Published December 1, 2014
Amazing. Some of UB’s core network systems have been online for years at a time without failing or being shut down. This is no small feat, and it doesn’t happen by accident.
UBIT Senior Communication Systems Engineer Joe Pautler sat down with UBIT News to talk about all the hard work that goes into ensuring that UB’s networks are as reliable as possible.
“Ten years ago, the system had many more of what we’d call ‘single points of failure,’” Joe said. This term “single points of failure” has become something of a buzzword among the UBIT team; it refers to any physical point in the campus’ network systems that could create an outage in services if it were to fail. It requires a tremendous amount of time, money and effort to minimize these “single points of failure” and make the system as a whole more reliable.
According to Joe, having a reliable network in 2014 isn’t just a point of pride: it’s a necessity.
“Every department has services they consider ‘mission-critical,’” Joe said. “If you think about all the departments and services we have at UB, you realize the scope of what we do.” From a fully-operational dental clinic on South Campus, to heating and alarm systems in each building, to video uplink broadcasting Bulls games on ESPN, to the campus police emergency hotline and the “blue light phones” around campus: they all depend on UB’s networks being constantly up and running.
“We’ve carefully designed redundancy and reliability into the systems to avoid outages,” said J. Brice Bible, UB Vice President and Chief Information Officer. “I’m proud of our team for their hard work to keep systems running, especially when we aren’t able to refresh our equipment as often as we should.”
Gone are the days when networks could be taken offline for diagnostics and upgrades, even for an hour or two, even in the middle of the night. For this reason, UBIT strives to keep all network devices and links in redundant pairs, and further steps have been taken to ensure that the networks stay online. For example, UBIT keeps spare equipment for every device they support because, as Joe told us, “even one business day delivery is now too slow to make critical repairs.”

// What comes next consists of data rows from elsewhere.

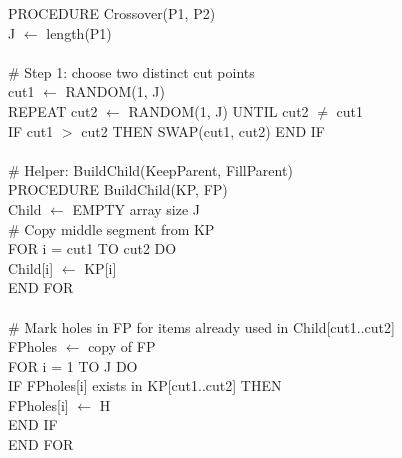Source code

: \documentclass[10pt,twocolumn]{article}
\begin{document}
{\small\ttfamily
PROCEDURE Crossover(P1, P2)\\
\hspace*{5pt}J $\leftarrow$ length(P1)\\
\\
\hspace*{5pt}\# Step 1: choose two distinct cut points\\
\hspace*{5pt}cut1 $\leftarrow$ RANDOM(1, J)\\
\hspace*{5pt}REPEAT cut2 $\leftarrow$ RANDOM(1, J) UNTIL cut2 $\neq$ cut1\\
\hspace*{5pt}IF cut1 $>$ cut2 THEN SWAP(cut1, cut2) END IF\\
\\
\hspace*{5pt}\# Helper: BuildChild(KeepParent, FillParent)\\
\hspace*{5pt}PROCEDURE BuildChild(KP, FP)\\
\hspace*{10pt}Child $\leftarrow$ EMPTY array size J\\
\hspace*{10pt}\# Copy middle segment from KP\\
\hspace*{10pt}FOR i = cut1 TO cut2 DO\\
\hspace*{15pt}Child[i] $\leftarrow$ KP[i]\\
\hspace*{10pt}END FOR\\
\\
\hspace*{10pt}\# Mark holes in FP for items already used in Child[cut1..cut2]\\
\hspace*{10pt}FPholes $\leftarrow$ copy of FP\\
\hspace*{10pt}FOR i = 1 TO J DO\\
\hspace*{15pt}IF FPholes[i] exists in KP[cut1..cut2] THEN\\
\hspace*{20pt}FPholes[i] $\leftarrow$ H\\
\hspace*{15pt}END IF\\
\hspace*{10pt}END FOR\\
}
\end{document}
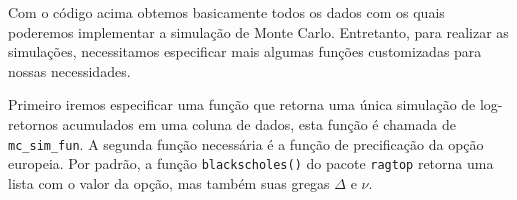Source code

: \documentclass[]{book}
\newenvironment{Shaded}{\begin{snugshade}}{\end{snugshade}}
\newcommand{\KeywordTok}[1]{\textcolor[rgb]{0.13,0.29,0.53}{\textbf{#1}}}
\newcommand{\DataTypeTok}[1]{\textcolor[rgb]{0.13,0.29,0.53}{#1}}
\newcommand{\DecValTok}[1]{\textcolor[rgb]{0.00,0.00,0.81}{#1}}
\newcommand{\StringTok}[1]{\textcolor[rgb]{0.31,0.60,0.02}{#1}}
\newcommand{\CommentTok}[1]{\textcolor[rgb]{0.56,0.35,0.01}{\textit{#1}}}
\newcommand{\ControlFlowTok}[1]{\textcolor[rgb]{0.13,0.29,0.53}{\textbf{#1}}}
\newcommand{\OperatorTok}[1]{\textcolor[rgb]{0.81,0.36,0.00}{\textbf{#1}}}
\newcommand{\NormalTok}[1]{#1}
\theoremstyle{definition}
\theoremstyle{definition}
\theoremstyle{definition}
\theoremstyle{remark}
\begin{document}
Com o código acima obtemos basicamente todos os dados com os quais
poderemos implementar a simulação de Monte Carlo. Entretanto, para
realizar as simulações, necessitamos especificar mais algumas funções
customizadas para nossas necessidades.

Primeiro iremos especificar uma função que retorna uma única simulação
de log-retornos acumulados em uma coluna de dados, esta função é chamada
de \texttt{mc\_sim\_fun}. A segunda função necessária é a função de
precificação da opção europeia. Por padrão, a função
\texttt{blackscholes()} do pacote \texttt{ragtop} retorna uma lista com
o valor da opção, mas também suas gregas \(\Delta\) e \(\nu\).

\begin{Shaded}
\end{Shaded}
\end{document}
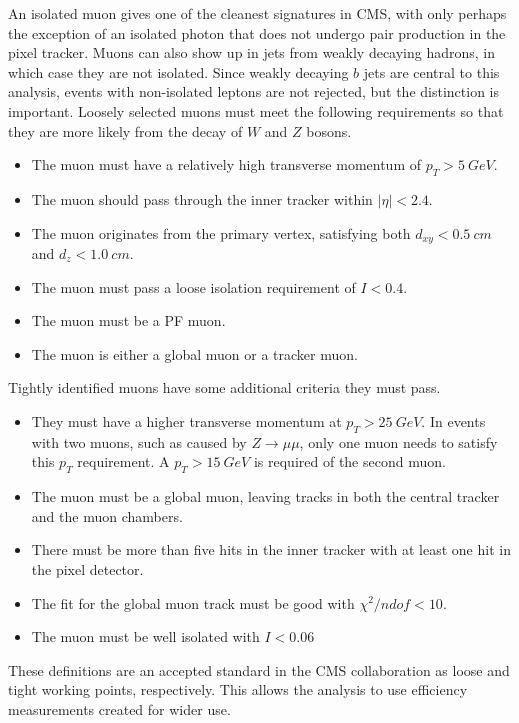 An isolated muon gives one of the cleanest signatures in CMS,
with only perhaps the exception of an isolated photon that does not
undergo pair production in the pixel tracker.
Muons can also show up in jets from weakly decaying hadrons,
in which case they are not isolated.
Since weakly decaying $b$ jets are central to this analysis,
events with non-isolated leptons are not rejected,
but the distinction is important.
Loosely selected muons must meet the following requirements so that they
are more likely from the decay of $W$ and $Z$ bosons.
\begin{itemize}
\item The muon must have a relatively high transverse momentum of $p_T > \SI{5}{GeV}$.
\item The muon should pass through the inner tracker within $|\eta| < 2.4$.
\item The muon originates from the primary vertex, satisfying both
  $d_{xy} < \SI{0.5}{cm}$ and $d_z < \SI{1.0}{cm}$.
\item The muon must pass a loose isolation requirement of $I < 0.4$.
\item The muon must be a PF muon.
\item The muon is either a global muon or a tracker muon.
\end{itemize}
Tightly identified muons have some additional criteria they must pass.
\begin{itemize}
\item They must have a higher transverse momentum at $p_T > \SI{25}{GeV}$.
  In events with two muons, such as caused by $Z \rightarrow \mu\mu$,
  only one muon needs to satisfy this $p_T$ requirement.
  A $p_T > \SI{15}{GeV}$ is required of the second muon.
\item The muon must be a global muon, leaving tracks in both the central tracker
  and the muon chambers.
\item There must be more than five hits in the inner tracker with at least one hit in the pixel detector.
\item The fit for the global muon track must be good with $\chi^2/ndof < 10$.
\item The muon must be well isolated with $I < 0.06$
\end{itemize}

These definitions are an accepted standard in the CMS collaboration
as loose and tight working points, respectively.
This allows the analysis to use efficiency measurements created for wider use.

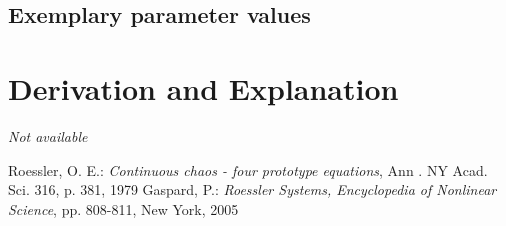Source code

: \documentclass[10pt,a4paper]{article}
\begin{document}
	\subsection{Exemplary parameter values}
	

	
	\section{Derivation and Explanation} %
	
	\textit{Not available}
	
	
	\begin{thebibliography}{10}		
		Roessler, O. E.: 
		\textit{Continuous chaos - four prototype equations}, Ann . NY Acad. Sci. 316, p. 381, 1979
		Gaspard, P.: 
		\textit{Roessler Systems, Encyclopedia of Nonlinear Science}, pp. 808-811, New York, 2005
	\end{thebibliography}
\end{document}
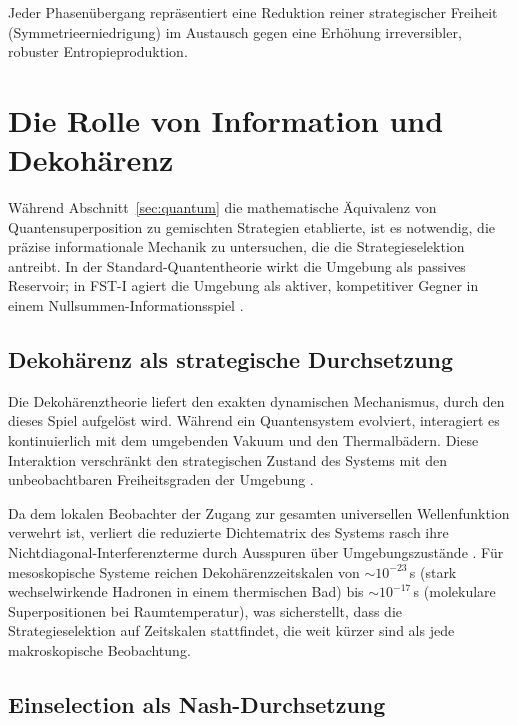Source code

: \documentclass[12pt,a4paper]{article}
\theoremstyle{remark}
\begin{document}
Jeder Phasen\"ubergang repr\"asentiert eine Reduktion reiner strategischer Freiheit (Symmetrieerniedrigung) im Austausch gegen eine Erh\"ohung irreversibler, robuster Entropieproduktion.

\section{Die Rolle von Information und Dekoh\"arenz}
\label{sec:decoherence}

W\"ahrend Abschnitt~\ref{sec:quantum} die mathematische \"Aquivalenz von Quantensuperposition zu gemischten Strategien etablierte, ist es notwendig, die pr\"azise informationale Mechanik zu untersuchen, die die Strategieselektion antreibt. In der Standard-Quantentheorie wirkt die Umgebung als passives Reservoir; in FST-I agiert die Umgebung als aktiver, kompetitiver Gegner in einem Nullsummen-Informationsspiel \citep{ValentiniWestman2005}.

\subsection{Dekoh\"arenz als strategische Durchsetzung}

Die Dekoh\"arenztheorie liefert den exakten dynamischen Mechanismus, durch den dieses Spiel aufgel\"ost wird. W\"ahrend ein Quantensystem evolviert, interagiert es kontinuierlich mit dem umgebenden Vakuum und den Thermalb\"adern. Diese Interaktion verschr\"ankt den strategischen Zustand des Systems mit den unbeobachtbaren Freiheitsgraden der Umgebung \citep{MeasurementClassical}.

Da dem lokalen Beobachter der Zugang zur gesamten universellen Wellenfunktion verwehrt ist, verliert die reduzierte Dichtematrix des Systems rasch ihre Nichtdiagonal-Interferenzterme durch Ausspuren \"uber Umgebungszust\"ande \citep{Lindblad1976}. F\"ur mesoskopische Systeme reichen Dekoh\"arenzzeitskalen von ${\sim}10^{-23}\,$s (stark wechselwirkende Hadronen in einem thermischen Bad) bis ${\sim}10^{-17}\,$s (molekulare Superpositionen bei Raumtemperatur), was sicherstellt, dass die Strategieselektion auf Zeitskalen stattfindet, die weit k\"urzer sind als jede makroskopische Beobachtung.

\subsection{Einselection als Nash-Durchsetzung}
\end{document}
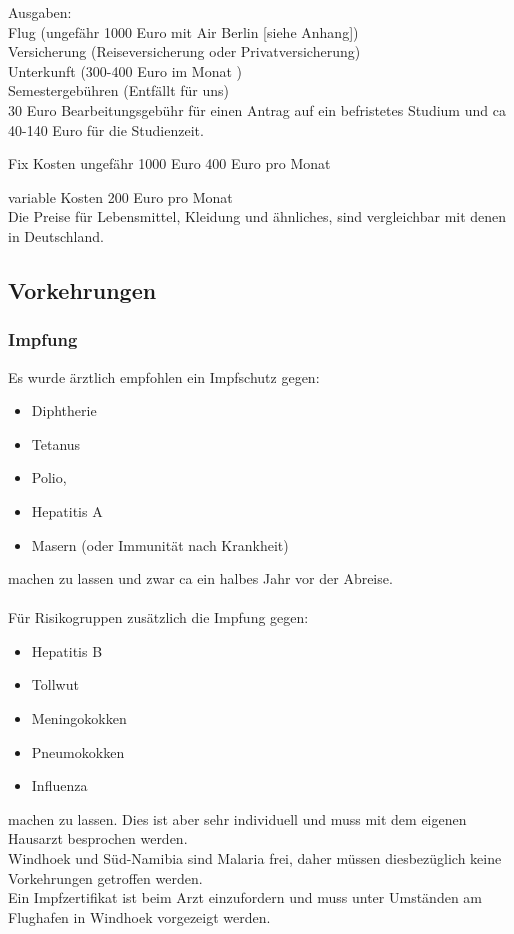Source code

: \documentclass[11pt]{article}
\begin{document}
Ausgaben:\\
Flug (ungefähr 1000 Euro mit Air Berlin [siehe Anhang])\\
Versicherung (Reiseversicherung oder Privatversicherung)\\
Unterkunft (300-400 Euro im Monat )\\
Semestergebühren (Entfällt für uns)\\
30 Euro Bearbeitungsgebühr für einen Antrag auf ein befristetes Studium und ca 40-140 Euro für die Studienzeit.

Fix Kosten 		ungefähr 1000 Euro
			400 Euro pro Monat

variable Kosten 	200 Euro pro Monat\\

Die Preise für Lebensmittel, Kleidung und ähnliches, sind vergleichbar mit denen in Deutschland.

\subsection{Vorkehrungen}

\subsubsection{Impfung}
Es wurde ärztlich empfohlen ein Impfschutz gegen:
\begin{itemize}
\item Diphtherie
\item Tetanus
\item Polio,
\item Hepatitis A
\item Masern (oder Immunität nach Krankheit)
\end{itemize}
machen zu lassen und zwar ca ein halbes Jahr vor der 
Abreise. \\\\
Für Risikogruppen zusätzlich die Impfung gegen:
\begin{itemize}
\item Hepatitis B
\item Tollwut
\item Meningokokken
\item Pneumokokken
\item Influenza
\end{itemize}
 machen zu lassen. Dies ist aber sehr individuell und muss mit dem eigenen Hausarzt besprochen werden.
\\
Windhoek und Süd-Namibia sind Malaria frei, daher müssen diesbezüglich keine Vorkehrungen getroffen werden. 
\\
Ein Impfzertifikat ist beim Arzt einzufordern und muss unter Umständen am Flughafen in Windhoek vorgezeigt werden.
\end{document}
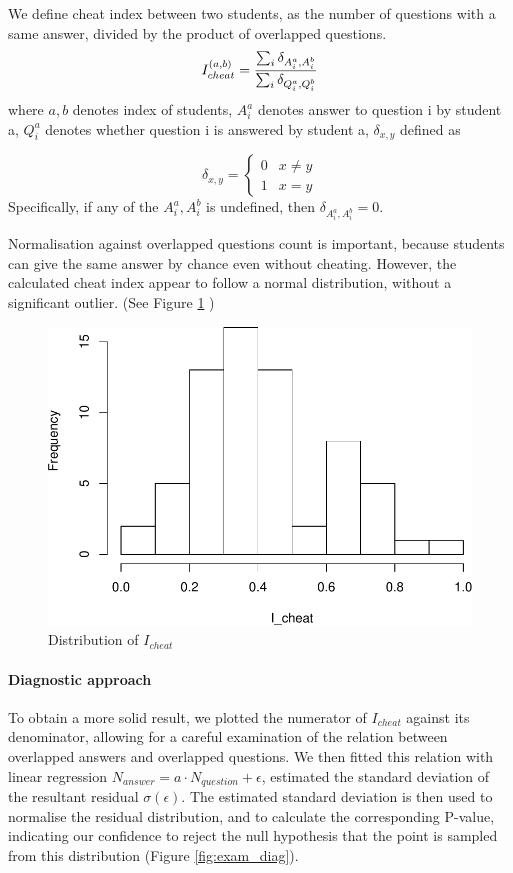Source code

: \documentclass[a4paperpaper,]{article}
\let\oldparagraph\paragraph
\renewcommand{\paragraph}[1]{\oldparagraph{#1}\mbox{}}
\begin{document}
We define cheat index between two students, as the number of questions
with a same answer, divided by the product of overlapped questions. \[ 
I_{cheat}^{(a,b)} = 
  {\sum_{i}{\delta_{A_i^a,A_i^b} }
  \over
  {\sum_{i}{\delta_{Q_i^a,Q_i^b} } } 
  }
\] where \(a,b\) denotes index of students, \(A_i^a\) denotes answer to
question i by student a, \(Q_i^a\) denotes whether question i is
answered by student a, \(\delta_{x,y}\) defined as

\[ 
\delta_{x,y} = \left\{
  \begin{array}{ll}
            0 & x \neq y \\
            1 & x = y
  \end{array}
\right.
\] Specifically, if any of the \(A_i^a,A_i^b\) is undefined, then
\(\delta_{A_i^a,A_i^b} = 0\).

Normalisation against overlapped questions count is important, because
students can give the same answer by chance even without cheating.
However, the calculated cheat index appear to follow a normal
distribution, without a significant outlier. (See Figure
\ref{fig:exam_naive} )

\begin{figure}
\centering
\includegraphics{index_files/figure-latex/exam_naive-1.pdf}
\caption{\label{fig:exam_naive} Distribution of \(I_{cheat}\)}
\end{figure}

\paragraph{Diagnostic approach}\label{diagnostic-approach}

To obtain a more solid result, we plotted the numerator of \(I_{cheat}\)
against its denominator, allowing for a careful examination of the
relation between overlapped answers and overlapped questions. We then
fitted this relation with linear regression
\(N_{answer} = a\cdot N_{question} + \epsilon\), estimated the standard
deviation of the resultant residual \(\sigma(\epsilon)\). The estimated
standard deviation is then used to normalise the residual distribution,
and to calculate the corresponding P-value, indicating our confidence to
reject the null hypothesis that the point is sampled from this
distribution (Figure \ref{fig:exam_diag}).
\end{document}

UBIT also makes the most of these spare devices by using them to maintain a “test network” where they try out delicate changes to the system and troubleshoot problems. As for updating the actual system, the one in use by 30,000 students, faculty and staff members on a daily basis, there is a detailed checks-and-balances system that includes documentation, supervisor approval and mandated “backout plans” to rollback changes when problems arise.
All this is an effort to support a system that once was considered a convenience, or even a luxury, but has become crucial in the age of “the Internet of everything.” Keeping it all going, up and running in some cases for over half a decade with no downtime, is no easy task. For Joe Pautler and the team at UBIT, it’s just another day on the job.